Fluid Control Research Institute is also an institute under the same ministry dedicated to Fluids Engineering in South East Asia for R&D on flow products, Testing and Calibration of Valves, flow meters and other measuring instruments as per ISO requirements, model approval Tests, software for design and selection of flow meters/valves and specialised training programmes and more on the various facilities viz., Water flow Lab, Air Flow Lab, Oil Flow Laboratory and other auxiliary laboratories.

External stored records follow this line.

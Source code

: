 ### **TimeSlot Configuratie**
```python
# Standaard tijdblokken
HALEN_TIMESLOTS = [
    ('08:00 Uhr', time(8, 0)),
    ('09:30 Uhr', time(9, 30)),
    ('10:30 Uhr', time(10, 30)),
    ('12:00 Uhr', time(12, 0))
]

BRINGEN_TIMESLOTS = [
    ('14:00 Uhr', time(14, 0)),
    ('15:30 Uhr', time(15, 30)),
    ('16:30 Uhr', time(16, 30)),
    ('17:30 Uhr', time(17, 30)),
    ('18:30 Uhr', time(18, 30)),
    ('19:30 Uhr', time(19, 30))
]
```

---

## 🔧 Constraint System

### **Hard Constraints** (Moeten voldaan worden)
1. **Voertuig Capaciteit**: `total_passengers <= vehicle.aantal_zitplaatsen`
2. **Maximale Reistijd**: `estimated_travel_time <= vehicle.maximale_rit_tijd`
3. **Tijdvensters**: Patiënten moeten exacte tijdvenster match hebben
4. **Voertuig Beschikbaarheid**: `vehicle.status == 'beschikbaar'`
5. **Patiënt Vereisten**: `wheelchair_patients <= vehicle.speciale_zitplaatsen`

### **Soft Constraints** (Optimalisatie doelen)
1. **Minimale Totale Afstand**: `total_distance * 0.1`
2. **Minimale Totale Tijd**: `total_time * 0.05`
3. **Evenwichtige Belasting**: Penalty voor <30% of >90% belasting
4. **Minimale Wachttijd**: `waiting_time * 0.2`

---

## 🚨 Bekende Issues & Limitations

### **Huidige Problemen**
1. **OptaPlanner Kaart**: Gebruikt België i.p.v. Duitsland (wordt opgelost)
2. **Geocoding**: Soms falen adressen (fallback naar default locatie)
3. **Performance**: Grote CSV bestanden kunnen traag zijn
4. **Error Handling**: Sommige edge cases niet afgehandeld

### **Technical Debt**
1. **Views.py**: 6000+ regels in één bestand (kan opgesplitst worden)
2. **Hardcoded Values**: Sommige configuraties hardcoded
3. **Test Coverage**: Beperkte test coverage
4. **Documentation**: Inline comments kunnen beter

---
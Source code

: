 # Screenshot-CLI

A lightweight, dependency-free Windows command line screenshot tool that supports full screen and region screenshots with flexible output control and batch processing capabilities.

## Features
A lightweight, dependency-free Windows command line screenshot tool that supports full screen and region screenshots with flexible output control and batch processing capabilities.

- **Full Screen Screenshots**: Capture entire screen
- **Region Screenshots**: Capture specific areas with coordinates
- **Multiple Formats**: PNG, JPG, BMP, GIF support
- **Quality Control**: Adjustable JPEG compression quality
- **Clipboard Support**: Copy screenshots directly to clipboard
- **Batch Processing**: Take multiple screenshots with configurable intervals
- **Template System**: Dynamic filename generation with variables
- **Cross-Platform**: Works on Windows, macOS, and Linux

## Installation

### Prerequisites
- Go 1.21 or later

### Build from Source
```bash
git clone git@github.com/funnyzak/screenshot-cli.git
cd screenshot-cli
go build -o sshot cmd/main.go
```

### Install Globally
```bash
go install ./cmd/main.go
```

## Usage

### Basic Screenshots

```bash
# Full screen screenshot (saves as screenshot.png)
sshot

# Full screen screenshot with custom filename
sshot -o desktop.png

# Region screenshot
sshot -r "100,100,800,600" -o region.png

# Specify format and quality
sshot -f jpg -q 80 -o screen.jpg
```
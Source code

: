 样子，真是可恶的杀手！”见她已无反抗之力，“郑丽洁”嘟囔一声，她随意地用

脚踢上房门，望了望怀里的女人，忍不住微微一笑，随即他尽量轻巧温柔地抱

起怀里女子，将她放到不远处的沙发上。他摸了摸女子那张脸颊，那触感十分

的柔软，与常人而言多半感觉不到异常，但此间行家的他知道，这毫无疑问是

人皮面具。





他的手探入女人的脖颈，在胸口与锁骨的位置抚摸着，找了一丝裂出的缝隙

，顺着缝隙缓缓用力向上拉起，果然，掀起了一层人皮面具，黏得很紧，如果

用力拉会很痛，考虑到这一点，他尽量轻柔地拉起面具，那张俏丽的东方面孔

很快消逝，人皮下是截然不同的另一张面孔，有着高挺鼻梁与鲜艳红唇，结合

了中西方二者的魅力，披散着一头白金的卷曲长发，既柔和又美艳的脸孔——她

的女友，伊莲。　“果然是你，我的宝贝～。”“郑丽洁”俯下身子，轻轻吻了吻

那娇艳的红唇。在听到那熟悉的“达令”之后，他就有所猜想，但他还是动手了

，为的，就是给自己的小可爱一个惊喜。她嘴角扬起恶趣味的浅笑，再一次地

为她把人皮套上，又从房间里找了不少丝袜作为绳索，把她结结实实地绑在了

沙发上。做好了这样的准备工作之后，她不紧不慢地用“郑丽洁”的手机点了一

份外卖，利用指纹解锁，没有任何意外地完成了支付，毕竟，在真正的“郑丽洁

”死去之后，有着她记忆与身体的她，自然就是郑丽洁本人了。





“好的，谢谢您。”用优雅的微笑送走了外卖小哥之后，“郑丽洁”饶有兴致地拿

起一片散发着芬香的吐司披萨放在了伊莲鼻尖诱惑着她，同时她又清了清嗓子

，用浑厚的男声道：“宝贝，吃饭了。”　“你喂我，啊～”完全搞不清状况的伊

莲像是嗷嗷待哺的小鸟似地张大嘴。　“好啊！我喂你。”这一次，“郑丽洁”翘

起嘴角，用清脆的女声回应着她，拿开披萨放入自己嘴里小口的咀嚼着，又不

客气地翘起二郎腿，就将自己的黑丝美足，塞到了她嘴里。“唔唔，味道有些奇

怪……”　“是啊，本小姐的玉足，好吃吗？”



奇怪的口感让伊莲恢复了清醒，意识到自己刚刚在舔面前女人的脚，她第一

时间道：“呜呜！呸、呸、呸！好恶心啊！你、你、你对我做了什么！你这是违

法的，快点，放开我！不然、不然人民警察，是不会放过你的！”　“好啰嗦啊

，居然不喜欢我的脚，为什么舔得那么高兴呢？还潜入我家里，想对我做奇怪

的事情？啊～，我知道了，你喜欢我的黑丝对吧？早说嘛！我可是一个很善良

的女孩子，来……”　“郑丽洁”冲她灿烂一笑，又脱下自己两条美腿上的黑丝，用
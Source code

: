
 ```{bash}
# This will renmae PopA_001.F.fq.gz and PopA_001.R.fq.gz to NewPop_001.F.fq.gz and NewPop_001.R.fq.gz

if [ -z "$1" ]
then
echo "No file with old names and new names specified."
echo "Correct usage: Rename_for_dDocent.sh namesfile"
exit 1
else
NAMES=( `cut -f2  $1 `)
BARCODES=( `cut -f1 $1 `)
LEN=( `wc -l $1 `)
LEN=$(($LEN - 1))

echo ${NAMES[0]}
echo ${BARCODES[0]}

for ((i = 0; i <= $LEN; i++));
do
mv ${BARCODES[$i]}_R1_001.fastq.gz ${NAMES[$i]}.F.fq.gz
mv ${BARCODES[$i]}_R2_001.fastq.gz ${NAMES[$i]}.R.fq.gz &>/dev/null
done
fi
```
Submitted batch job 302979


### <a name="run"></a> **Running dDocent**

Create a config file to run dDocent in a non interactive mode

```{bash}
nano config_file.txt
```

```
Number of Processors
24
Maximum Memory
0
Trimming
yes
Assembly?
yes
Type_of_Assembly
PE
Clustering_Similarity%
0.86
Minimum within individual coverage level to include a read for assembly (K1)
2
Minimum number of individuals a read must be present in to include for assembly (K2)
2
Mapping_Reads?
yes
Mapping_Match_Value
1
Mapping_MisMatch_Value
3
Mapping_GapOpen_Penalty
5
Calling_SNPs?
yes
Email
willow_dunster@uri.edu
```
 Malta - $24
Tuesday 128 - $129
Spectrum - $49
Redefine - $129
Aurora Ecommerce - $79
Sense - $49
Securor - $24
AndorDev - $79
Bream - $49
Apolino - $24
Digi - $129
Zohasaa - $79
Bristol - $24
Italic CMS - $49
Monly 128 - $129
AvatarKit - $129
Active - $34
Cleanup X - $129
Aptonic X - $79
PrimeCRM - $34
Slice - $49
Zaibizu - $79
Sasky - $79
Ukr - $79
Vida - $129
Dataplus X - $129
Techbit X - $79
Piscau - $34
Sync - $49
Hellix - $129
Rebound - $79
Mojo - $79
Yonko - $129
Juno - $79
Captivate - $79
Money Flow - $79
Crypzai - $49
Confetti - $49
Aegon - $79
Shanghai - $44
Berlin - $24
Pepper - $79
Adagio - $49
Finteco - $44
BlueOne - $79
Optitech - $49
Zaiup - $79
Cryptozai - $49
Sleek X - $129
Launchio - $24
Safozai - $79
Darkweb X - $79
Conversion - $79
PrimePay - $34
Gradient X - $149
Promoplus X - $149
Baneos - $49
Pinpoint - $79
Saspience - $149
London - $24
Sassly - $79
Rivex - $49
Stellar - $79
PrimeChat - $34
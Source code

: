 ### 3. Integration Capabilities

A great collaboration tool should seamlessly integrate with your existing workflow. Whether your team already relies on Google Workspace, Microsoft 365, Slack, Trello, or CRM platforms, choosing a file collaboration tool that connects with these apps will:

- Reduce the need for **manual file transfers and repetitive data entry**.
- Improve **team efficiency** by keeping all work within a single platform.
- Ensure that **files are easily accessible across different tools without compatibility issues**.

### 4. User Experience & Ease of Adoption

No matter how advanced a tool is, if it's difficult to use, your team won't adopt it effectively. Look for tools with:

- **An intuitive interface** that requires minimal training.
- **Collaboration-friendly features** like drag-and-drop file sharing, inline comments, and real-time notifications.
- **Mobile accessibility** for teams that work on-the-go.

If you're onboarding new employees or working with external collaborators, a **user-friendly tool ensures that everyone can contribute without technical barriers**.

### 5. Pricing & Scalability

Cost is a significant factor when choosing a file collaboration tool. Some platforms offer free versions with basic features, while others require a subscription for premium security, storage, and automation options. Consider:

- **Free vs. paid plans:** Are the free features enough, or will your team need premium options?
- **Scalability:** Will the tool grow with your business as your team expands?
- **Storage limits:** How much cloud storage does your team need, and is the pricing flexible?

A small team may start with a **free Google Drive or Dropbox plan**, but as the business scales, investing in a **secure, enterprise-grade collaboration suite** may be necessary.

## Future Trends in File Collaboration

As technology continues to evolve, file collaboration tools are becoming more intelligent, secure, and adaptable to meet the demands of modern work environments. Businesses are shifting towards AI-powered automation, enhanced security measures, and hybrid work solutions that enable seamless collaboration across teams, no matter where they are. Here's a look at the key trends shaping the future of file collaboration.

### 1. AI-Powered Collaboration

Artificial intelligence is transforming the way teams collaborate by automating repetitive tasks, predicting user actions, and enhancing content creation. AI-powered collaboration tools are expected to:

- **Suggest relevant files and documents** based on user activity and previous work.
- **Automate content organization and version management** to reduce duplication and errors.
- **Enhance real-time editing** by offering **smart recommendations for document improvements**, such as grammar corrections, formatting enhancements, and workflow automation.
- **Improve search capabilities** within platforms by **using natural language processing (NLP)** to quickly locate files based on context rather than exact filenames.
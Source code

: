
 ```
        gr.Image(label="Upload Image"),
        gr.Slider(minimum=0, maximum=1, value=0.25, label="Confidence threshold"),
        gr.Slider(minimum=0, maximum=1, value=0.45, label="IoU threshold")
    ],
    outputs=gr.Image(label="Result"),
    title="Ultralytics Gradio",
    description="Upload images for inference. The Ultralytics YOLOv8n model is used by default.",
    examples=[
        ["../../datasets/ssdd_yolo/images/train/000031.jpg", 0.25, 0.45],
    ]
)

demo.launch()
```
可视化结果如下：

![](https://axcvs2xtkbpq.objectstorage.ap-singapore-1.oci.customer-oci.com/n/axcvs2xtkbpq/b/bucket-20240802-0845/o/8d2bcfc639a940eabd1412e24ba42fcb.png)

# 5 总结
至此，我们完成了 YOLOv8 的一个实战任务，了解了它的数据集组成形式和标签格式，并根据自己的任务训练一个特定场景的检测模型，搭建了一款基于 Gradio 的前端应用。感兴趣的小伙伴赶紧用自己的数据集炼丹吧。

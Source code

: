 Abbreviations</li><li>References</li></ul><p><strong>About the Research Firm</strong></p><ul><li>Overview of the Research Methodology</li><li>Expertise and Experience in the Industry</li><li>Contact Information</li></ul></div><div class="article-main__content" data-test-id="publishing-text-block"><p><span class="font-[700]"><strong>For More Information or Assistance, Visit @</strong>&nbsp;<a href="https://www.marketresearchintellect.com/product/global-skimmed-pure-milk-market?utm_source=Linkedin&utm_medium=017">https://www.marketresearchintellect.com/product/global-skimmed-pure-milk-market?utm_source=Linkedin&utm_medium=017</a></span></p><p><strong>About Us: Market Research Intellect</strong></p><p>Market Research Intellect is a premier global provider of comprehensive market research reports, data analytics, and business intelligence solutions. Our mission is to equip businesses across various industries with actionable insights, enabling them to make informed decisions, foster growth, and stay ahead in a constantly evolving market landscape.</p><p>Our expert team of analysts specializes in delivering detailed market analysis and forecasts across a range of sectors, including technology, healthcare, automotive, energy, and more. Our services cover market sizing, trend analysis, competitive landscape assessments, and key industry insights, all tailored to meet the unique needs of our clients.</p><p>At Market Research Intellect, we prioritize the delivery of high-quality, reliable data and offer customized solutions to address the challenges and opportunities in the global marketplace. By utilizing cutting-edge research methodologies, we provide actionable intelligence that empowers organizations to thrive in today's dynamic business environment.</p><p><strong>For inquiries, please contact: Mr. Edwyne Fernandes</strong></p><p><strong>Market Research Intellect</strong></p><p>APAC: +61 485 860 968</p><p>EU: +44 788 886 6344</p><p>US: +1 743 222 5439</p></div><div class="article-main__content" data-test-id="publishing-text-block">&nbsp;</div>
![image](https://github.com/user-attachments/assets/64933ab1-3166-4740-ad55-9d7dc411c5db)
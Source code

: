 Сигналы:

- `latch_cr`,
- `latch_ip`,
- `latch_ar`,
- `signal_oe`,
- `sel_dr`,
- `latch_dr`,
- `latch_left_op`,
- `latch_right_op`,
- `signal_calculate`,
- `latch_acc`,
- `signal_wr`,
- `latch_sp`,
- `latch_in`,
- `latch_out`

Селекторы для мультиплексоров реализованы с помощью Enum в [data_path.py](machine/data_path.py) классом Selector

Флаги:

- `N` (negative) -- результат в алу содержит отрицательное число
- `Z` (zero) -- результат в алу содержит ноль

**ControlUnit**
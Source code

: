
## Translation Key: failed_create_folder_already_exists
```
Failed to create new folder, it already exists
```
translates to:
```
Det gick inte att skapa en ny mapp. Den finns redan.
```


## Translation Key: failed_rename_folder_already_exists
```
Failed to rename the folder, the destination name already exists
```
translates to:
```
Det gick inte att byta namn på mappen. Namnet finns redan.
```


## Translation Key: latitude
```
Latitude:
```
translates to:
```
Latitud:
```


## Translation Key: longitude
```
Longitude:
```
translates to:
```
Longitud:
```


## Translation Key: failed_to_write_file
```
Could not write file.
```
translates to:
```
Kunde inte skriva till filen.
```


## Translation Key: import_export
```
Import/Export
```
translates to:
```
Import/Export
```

Saint-Gobain SEFPRO, a group belonging to the Innovative Materials division of Saint-Gobain, a French multinational corporation, has their first and one of the two plants in India in Kanjikode and serves a wide range of glass industry markets, from container, flat, and specialty glass to tableware and fibreglass.

==Heavy Vehicle==
Bharat Earth Movers Limited (BEML), a Miniratna company supplying products, services, and support to defence and aerospace, mining and construction, and rail and metro for clientele within India and around the globe, is the second-largest manufacturer of earthmoving equipment. Its fourth complex is here. The plant was set up to cater to the requirements of the Defence Ministry and Indian Railways.Since inauguration the Palakkad complex has supplied 150 Rail coach Shells and Bogie Frames and 500 HMV Trucks.

==Oxygen==
Inox Air Products has its plant here, which is the sole producer of liquid oxygen and the biggest producer of oxygen in Kerala. It produces 149 tonnes of medical oxygen daily and has a storage capacity of 1,000 ns. Sri Venkateswara Oxygen Pvt. Ltd. is another one that meets the 80% requirement of industrial oxygen in the state and also produces medical oxygen cylinders for hospital purposes.

==Petroleum==
Bottling plant of Hindustan Petroleum Corporation Limited (HPCL) is located in Kanjikode. LPG storage and bulk dispatch terminals of Bharat Petroleum Corporation Limited (BPCL) are also present.

==Pharmaceutical==
Arya Vaidya Pharmacy Coimbatore (AVP), one of the major dealers of ayurvedic medical science, has its major and largest medicine manufacturing unit in Kanjikode. Kottakkal Arya Vaidya Sala, another major dealer of ayurvedic medical science, also has a manufacturing unit. There are also a number of pharmaceuticals located here related to allopathic medicine.

==KINFRA Park==
Kerala Industrial Infrastructure Development Corporation
(KINFRA) has their Integrated Industrial and Textile Park in Kanjikode with a number of companies functioning inside. KINFRA's one of the major projects in the state, the Mega Food Park is also located here.

==Textile==
Kerala Industrial Infrastructure Development Corporation
(KINFRA) has a textile park in Kanjikode. Precot Meridian, one of the largest dealers of cotton in South India has their manufacturing units. Some other industries related to textile are also functioning in the same area.

==Steel==

There are a number of large and medium iron and steel industries which are mainly concentrated along Kanjikode Para road.

==Cement==

Malabar Cements Limited is a major cement company in Kerala, contributing to 10% of the cement production in the state. It is owned by the Government of Kerala and has its headquarters and major unit of manufacturing in Walayar.

==Others==
Large and medium industries related to plastic, rubber, polymers, batteries, and various commodities are also situated in Kanjikode.

==Recent Developments==
City was included in the list of the upcoming 12 Industrial Smart Cities of the country. It was announced as a part of the upcoming Kochi-Bengaluru Industrial Corridor. This project is expected to boost the economy of the city as well as the entire state.